Action item: For every line below, output the text exactly and leave out images.

Recorded data
___
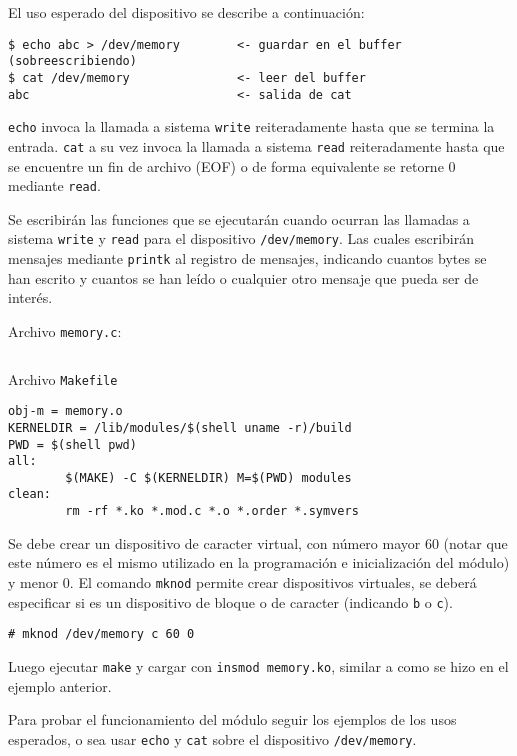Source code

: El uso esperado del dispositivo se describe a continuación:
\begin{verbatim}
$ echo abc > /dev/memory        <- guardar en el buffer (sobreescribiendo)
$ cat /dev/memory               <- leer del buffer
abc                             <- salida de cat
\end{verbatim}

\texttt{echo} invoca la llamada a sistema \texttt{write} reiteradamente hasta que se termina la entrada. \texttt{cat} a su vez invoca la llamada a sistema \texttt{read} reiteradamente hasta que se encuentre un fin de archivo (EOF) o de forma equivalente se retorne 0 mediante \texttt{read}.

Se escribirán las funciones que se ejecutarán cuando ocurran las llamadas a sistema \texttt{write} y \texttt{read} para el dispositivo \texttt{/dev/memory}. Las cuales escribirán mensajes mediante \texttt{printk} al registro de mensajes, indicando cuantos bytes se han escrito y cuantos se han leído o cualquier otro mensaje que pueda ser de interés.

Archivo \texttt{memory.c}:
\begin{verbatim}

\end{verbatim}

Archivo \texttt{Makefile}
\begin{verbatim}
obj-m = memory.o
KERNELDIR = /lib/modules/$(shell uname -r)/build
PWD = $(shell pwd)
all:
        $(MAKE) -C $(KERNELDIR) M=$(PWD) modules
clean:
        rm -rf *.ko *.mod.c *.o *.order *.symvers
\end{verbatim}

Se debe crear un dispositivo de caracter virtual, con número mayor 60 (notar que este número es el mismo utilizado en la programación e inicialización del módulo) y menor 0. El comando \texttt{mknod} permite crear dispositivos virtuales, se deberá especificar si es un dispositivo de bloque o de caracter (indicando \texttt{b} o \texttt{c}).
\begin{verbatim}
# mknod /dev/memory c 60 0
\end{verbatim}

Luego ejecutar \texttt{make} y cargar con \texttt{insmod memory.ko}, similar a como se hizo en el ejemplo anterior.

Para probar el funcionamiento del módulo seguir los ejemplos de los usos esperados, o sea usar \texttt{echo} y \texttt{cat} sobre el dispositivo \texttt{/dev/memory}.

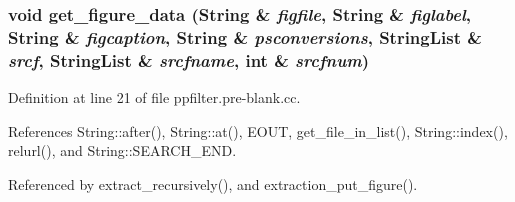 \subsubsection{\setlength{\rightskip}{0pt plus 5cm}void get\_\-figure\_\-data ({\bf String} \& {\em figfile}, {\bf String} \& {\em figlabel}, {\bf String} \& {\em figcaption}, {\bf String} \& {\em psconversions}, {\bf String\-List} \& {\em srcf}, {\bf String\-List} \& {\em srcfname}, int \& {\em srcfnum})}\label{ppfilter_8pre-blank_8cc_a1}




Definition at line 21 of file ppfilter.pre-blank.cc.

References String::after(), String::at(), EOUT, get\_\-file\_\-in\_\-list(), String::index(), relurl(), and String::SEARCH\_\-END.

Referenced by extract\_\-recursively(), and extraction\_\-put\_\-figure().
___
Solution:
Source code

: El uso esperado del dispositivo se describe a continuación:
\begin{verbatim}
$ echo abc > /dev/memory        <- guardar en el buffer (sobreescribiendo)
$ cat /dev/memory               <- leer del buffer
abc                             <- salida de cat
\end{verbatim}

\texttt{echo} invoca la llamada a sistema \texttt{write} reiteradamente hasta que se termina la entrada. \texttt{cat} a su vez invoca la llamada a sistema \texttt{read} reiteradamente hasta que se encuentre un fin de archivo (EOF) o de forma equivalente se retorne 0 mediante \texttt{read}.

Se escribirán las funciones que se ejecutarán cuando ocurran las llamadas a sistema \texttt{write} y \texttt{read} para el dispositivo \texttt{/dev/memory}. Las cuales escribirán mensajes mediante \texttt{printk} al registro de mensajes, indicando cuantos bytes se han escrito y cuantos se han leído o cualquier otro mensaje que pueda ser de interés.

Archivo \texttt{memory.c}:
\begin{verbatim}

\end{verbatim}

Archivo \texttt{Makefile}
\begin{verbatim}
obj-m = memory.o
KERNELDIR = /lib/modules/$(shell uname -r)/build
PWD = $(shell pwd)
all:
        $(MAKE) -C $(KERNELDIR) M=$(PWD) modules
clean:
        rm -rf *.ko *.mod.c *.o *.order *.symvers
\end{verbatim}

Se debe crear un dispositivo de caracter virtual, con número mayor 60 (notar que este número es el mismo utilizado en la programación e inicialización del módulo) y menor 0. El comando \texttt{mknod} permite crear dispositivos virtuales, se deberá especificar si es un dispositivo de bloque o de caracter (indicando \texttt{b} o \texttt{c}).
\begin{verbatim}
# mknod /dev/memory c 60 0
\end{verbatim}

Luego ejecutar \texttt{make} y cargar con \texttt{insmod memory.ko}, similar a como se hizo en el ejemplo anterior.

Para probar el funcionamiento del módulo seguir los ejemplos de los usos esperados, o sea usar \texttt{echo} y \texttt{cat} sobre el dispositivo \texttt{/dev/memory}.

 \subsubsection{\setlength{\rightskip}{0pt plus 5cm}void get\_\-figure\_\-data ({\bf String} \& {\em figfile}, {\bf String} \& {\em figlabel}, {\bf String} \& {\em figcaption}, {\bf String} \& {\em psconversions}, {\bf String\-List} \& {\em srcf}, {\bf String\-List} \& {\em srcfname}, int \& {\em srcfnum})}\label{ppfilter_8pre-blank_8cc_a1}




Definition at line 21 of file ppfilter.pre-blank.cc.

References String::after(), String::at(), EOUT, get\_\-file\_\-in\_\-list(), String::index(), relurl(), and String::SEARCH\_\-END.

Referenced by extract\_\-recursively(), and extraction\_\-put\_\-figure().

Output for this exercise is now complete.